Start of Records shown

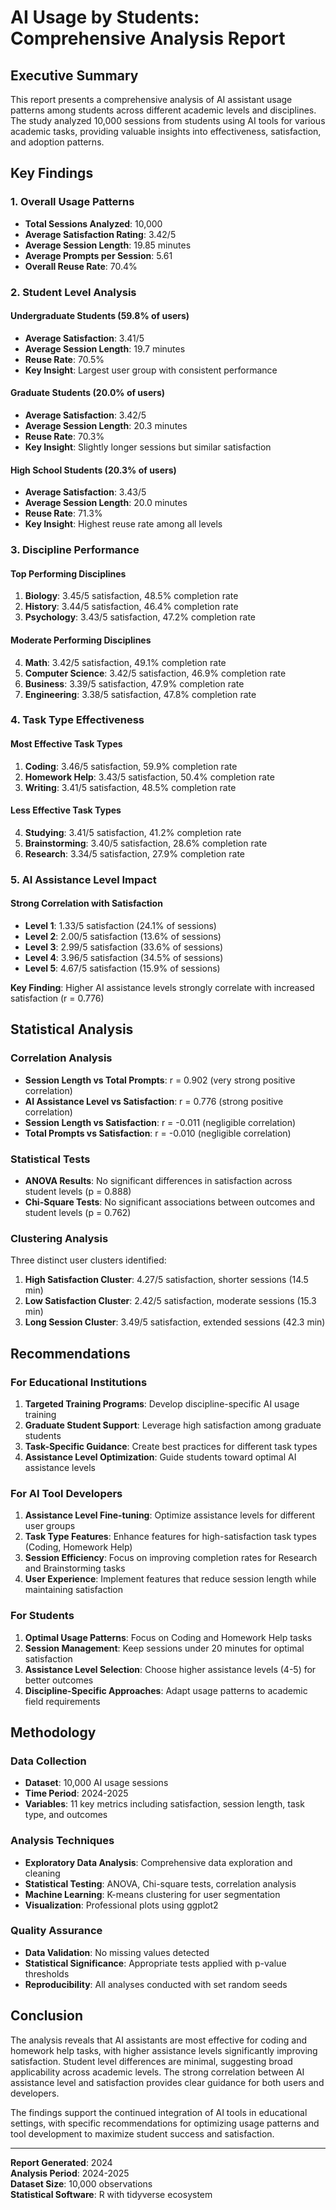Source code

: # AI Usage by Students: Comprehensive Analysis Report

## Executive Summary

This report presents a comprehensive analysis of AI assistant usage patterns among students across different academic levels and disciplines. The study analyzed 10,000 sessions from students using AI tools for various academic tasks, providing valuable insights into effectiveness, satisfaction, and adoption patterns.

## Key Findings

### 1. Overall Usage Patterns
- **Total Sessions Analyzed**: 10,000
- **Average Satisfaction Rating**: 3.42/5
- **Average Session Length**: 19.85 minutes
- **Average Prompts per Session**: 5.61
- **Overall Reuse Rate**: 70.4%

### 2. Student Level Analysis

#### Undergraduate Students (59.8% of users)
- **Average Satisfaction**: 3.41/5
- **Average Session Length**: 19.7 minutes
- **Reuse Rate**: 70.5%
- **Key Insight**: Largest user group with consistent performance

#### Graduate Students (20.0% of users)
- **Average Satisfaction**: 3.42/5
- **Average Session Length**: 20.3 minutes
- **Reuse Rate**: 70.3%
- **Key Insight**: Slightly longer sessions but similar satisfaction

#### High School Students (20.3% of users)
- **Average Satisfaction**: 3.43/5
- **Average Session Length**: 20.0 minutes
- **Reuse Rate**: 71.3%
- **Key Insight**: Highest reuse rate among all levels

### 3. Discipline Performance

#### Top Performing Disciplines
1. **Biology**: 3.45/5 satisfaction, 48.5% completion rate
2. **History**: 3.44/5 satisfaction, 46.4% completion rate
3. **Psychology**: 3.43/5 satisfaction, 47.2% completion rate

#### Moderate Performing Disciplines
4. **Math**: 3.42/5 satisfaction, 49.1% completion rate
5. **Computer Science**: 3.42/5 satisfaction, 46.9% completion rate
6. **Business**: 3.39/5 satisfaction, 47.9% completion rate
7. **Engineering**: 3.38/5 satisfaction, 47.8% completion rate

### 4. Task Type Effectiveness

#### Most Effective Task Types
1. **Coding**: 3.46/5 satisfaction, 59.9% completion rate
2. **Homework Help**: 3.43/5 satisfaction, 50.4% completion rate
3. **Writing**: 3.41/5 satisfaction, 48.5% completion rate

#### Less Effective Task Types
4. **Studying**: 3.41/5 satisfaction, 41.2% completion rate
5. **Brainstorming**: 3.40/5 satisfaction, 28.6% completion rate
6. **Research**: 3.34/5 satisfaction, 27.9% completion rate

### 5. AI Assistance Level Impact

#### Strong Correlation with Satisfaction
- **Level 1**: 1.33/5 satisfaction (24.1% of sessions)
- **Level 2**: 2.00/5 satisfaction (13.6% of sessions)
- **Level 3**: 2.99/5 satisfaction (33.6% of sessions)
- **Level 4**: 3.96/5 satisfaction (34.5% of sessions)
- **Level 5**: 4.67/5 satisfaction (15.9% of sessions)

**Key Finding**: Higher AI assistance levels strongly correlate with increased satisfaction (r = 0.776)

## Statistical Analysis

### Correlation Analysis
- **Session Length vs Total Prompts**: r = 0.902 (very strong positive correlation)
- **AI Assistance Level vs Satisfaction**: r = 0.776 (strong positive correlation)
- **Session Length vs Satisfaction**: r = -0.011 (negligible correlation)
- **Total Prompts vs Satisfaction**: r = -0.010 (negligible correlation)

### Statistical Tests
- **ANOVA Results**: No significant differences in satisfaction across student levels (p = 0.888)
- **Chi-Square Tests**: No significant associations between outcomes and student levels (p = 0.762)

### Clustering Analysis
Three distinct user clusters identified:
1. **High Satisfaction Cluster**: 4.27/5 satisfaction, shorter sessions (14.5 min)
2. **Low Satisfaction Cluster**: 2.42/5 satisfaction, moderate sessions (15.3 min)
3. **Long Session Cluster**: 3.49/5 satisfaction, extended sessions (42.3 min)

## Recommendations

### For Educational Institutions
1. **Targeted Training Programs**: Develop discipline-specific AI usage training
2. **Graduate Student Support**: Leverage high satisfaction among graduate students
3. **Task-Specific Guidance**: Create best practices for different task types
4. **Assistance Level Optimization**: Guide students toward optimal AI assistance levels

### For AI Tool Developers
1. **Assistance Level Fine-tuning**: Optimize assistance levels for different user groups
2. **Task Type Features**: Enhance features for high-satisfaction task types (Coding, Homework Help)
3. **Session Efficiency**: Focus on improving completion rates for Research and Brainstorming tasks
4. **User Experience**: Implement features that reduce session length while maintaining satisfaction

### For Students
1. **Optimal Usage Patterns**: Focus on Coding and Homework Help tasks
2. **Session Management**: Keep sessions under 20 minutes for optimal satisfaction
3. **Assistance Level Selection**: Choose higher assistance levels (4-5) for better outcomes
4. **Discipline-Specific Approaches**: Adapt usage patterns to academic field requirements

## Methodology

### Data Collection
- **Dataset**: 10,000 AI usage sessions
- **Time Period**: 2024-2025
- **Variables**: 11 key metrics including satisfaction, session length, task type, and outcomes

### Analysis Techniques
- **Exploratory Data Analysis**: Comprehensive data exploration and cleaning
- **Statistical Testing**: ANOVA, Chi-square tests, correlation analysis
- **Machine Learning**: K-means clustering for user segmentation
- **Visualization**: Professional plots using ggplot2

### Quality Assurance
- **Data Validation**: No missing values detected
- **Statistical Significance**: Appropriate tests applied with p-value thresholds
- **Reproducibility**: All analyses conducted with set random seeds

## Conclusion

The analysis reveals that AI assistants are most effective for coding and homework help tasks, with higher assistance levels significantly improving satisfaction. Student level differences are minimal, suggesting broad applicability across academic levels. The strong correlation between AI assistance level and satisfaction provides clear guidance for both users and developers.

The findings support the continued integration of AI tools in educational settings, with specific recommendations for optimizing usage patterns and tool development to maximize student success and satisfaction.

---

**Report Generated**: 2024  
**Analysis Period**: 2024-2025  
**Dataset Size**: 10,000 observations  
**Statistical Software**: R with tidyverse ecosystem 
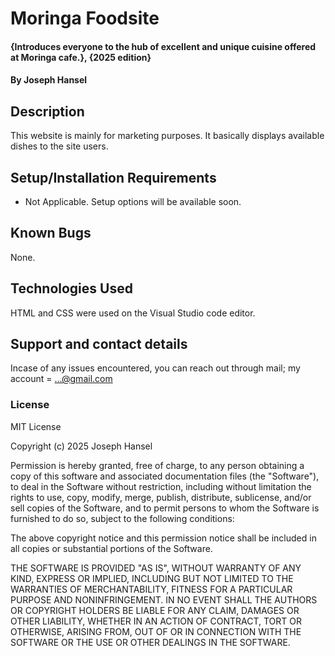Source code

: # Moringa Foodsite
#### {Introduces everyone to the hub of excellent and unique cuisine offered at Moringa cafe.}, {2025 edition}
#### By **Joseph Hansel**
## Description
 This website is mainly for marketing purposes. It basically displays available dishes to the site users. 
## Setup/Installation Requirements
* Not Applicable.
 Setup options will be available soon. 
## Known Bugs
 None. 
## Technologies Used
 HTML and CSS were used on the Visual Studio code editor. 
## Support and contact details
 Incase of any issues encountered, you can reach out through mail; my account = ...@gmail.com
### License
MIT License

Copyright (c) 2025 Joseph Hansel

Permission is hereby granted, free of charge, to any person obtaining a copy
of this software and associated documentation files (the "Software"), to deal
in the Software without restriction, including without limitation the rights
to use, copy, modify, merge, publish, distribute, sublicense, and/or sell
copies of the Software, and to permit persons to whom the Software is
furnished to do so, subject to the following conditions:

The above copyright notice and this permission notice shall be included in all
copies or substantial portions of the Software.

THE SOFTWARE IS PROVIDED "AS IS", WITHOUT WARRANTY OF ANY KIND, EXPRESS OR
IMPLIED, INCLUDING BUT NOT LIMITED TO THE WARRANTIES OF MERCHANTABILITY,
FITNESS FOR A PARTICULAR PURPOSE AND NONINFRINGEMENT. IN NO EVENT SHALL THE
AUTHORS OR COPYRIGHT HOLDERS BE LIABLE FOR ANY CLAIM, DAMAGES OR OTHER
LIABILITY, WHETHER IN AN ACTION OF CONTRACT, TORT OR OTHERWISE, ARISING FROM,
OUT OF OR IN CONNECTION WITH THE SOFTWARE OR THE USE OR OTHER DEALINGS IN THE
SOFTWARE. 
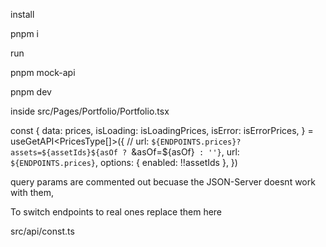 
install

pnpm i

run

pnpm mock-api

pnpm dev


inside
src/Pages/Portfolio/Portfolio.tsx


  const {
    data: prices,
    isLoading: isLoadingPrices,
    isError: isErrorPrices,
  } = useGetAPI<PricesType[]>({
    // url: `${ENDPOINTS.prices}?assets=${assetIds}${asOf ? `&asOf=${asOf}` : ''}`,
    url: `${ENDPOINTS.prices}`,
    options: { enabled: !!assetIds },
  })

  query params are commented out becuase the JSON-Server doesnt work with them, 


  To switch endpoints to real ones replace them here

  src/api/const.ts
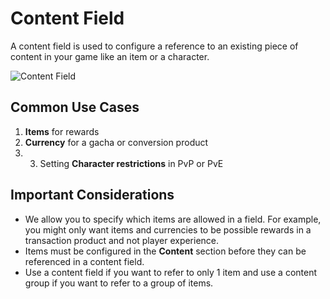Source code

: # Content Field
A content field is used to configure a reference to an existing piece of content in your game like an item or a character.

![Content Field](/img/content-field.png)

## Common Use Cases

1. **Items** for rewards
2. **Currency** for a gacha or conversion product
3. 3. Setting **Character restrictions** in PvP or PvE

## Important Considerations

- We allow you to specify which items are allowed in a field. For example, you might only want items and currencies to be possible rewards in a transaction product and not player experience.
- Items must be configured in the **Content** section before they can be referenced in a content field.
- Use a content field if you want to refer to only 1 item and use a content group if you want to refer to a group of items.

End of Records shown

#### [Try it]
For each line above that carries the word "Statistical", copy it out.

#### [Response below]
## Statistical Analysis
### Statistical Tests
- **Statistical Testing**: ANOVA, Chi-square tests, correlation analysis
- **Statistical Significance**: Appropriate tests applied with p-value thresholds
**Statistical Software**: R with tidyverse ecosystem 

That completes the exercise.